It certainly didn't feel like I was pushing him, but something at least pushed us, and soon I was bent over him, him on all fours in the soft leaves in front of our trunk, his tail bent over his back and myself still nuzzling it, my foxhood rubbing between his two luscious cheeks. He had such a wonderful ass, too. Two gracious curves, full and meaty, cheeks I could and did sink my paws into as we waited together for myself to make the next move. It was almost like I thought someone was going to do it for me, I was so nervous! But I savored the apprehension because it gave me all the more time to enjoy the rest of him. I took a tour of a type, burying my nose into his fur to huff in that woodsy scent again, humping his tail in an almost adorably hopeless way... for miles and miles the only sounds were trees and the two of us sharing soft, unmuted moans. In the town, we might have been quiet because we only wanted ourselves to hear. In the woods, we were quiet because we wanted to hear how alone we were.
I was slick. Very slick. Even got his tail sticky with a little of my juice. I knew I was rushing it. I knew there was an awful lot you were supposed to do first. But that was just how we ended up! It was almost like we'd fallen from the sky and landed with him on all fours and myself on his back, the tip of his tail tickling my nose. I didn't have the heart to leave the position. So I was gentle. I went slow, and even then he gasped when he felt me push against his hole to open it up tenderly. I was slow, I was methodical, I was loving. I gave him each inch like it was another course in a candlelight dinner, and he didn't bite his lip or groan, he only breathed shallowly, breathlessly, with long and lustful moans squeezed in between.
I was in up to my knot soon enough, saying "There there, there there, that's all of it, are you okay, are you alright?" and stroking his arm, which shook slightly as if under some great weight. It couldn't have been anything but his first time. You can't fake such sublime senselessness, that weakness that spreads through your body when you realize the gravity of what's happening. I held tight inside him, running my paws over his foxy body, so gracefully curved yet so slender, so full of lively energy even when still. And his scent, as always! It drove me crazy!
"This feels..." he started, his jaw hanging open for the last word, but all either of us heard was the still burbling brook, filling in for all the things neither of us had the eloquence to say. "This feels..." he started again, "... amazing." It's hard to put so much emotion into such a simple word.
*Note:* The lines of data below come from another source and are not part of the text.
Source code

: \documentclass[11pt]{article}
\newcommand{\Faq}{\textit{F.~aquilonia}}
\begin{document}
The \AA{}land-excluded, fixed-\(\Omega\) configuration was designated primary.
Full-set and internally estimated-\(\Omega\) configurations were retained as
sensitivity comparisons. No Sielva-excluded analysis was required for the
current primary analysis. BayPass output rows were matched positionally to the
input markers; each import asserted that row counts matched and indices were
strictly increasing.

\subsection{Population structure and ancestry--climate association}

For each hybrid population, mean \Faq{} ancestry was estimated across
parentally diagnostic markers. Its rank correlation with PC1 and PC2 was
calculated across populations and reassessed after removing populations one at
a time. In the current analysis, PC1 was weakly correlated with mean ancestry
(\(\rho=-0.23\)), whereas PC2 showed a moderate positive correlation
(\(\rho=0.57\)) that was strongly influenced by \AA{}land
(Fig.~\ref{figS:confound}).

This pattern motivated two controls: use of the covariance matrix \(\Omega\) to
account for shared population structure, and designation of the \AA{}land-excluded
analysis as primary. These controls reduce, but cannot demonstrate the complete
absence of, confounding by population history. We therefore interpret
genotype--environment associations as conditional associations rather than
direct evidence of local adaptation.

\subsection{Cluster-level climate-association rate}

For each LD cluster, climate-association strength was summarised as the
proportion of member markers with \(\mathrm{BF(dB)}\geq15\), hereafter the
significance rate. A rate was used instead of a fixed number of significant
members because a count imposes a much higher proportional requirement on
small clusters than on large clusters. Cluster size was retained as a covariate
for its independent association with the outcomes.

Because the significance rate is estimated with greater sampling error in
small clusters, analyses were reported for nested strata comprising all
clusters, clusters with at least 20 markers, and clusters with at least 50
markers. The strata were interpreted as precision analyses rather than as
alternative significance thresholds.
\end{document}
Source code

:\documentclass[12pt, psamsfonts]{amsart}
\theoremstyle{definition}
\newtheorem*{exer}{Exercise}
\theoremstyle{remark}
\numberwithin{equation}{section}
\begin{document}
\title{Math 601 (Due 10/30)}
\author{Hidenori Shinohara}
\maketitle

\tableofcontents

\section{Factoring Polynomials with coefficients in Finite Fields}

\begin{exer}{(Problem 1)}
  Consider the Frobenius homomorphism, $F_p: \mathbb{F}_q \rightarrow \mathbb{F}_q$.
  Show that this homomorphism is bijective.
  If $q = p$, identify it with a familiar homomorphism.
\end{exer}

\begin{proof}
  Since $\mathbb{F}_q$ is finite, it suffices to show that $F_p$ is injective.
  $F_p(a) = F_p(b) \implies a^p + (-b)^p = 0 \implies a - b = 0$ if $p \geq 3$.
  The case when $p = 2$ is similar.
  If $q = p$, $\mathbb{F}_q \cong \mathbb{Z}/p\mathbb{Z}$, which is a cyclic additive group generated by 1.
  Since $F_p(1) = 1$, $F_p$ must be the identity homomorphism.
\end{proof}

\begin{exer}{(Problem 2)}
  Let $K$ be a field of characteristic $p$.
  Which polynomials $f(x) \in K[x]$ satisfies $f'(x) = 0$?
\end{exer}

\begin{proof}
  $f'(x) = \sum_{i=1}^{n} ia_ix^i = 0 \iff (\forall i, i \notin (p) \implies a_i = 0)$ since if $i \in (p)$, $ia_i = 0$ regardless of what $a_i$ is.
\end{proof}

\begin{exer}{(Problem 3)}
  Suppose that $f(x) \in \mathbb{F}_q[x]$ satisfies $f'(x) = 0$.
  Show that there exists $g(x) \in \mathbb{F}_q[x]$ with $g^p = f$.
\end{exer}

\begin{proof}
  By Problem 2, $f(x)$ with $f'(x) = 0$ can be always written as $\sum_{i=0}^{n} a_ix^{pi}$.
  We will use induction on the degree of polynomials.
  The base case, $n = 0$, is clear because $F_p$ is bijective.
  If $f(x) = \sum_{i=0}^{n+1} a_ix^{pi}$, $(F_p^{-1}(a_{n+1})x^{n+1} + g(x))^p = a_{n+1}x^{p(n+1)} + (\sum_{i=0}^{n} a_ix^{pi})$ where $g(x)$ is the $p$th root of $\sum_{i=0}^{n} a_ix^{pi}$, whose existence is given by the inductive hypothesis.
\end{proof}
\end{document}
I started to hump him, finally, when I knew he was good and comfortable, going slow of course, as if I wanted him to be able to feel every inch as I slid in and out of him, as if I wanted him to be able to memorize the shape of it. He moaned, and would grunt when he felt my knot press against him, imagining either positively or negatively the bulbous meat burying into him and locking us together. And I was tempted. I was most certainly tempted. Every time I humped, every time I caught his scent again, every time I thought of how distant we were from anyone who could worry us, I felt the urge to pull him onto my knot. It would only ensure we spent a little more time together in this heavenly spot. Every time I humped I'd think of the irresistible way he'd said "amazing," and I'd stop just short. I pushed a little harder and listened to the soft sounds pouring over his lips that almost mixed into the natural surroundings, and I'd stop just short. I thrust a little faster and ran my paws over his delightfully slight body, marveling at at the almost divinely perfect form of it from his flat stomach to his thin limbs, and I'd stop just short. Soon, I was humping him hard and fast, my knot batting against his hole with every increasingly lustful thrust, making him start to grunt out and moan in passion.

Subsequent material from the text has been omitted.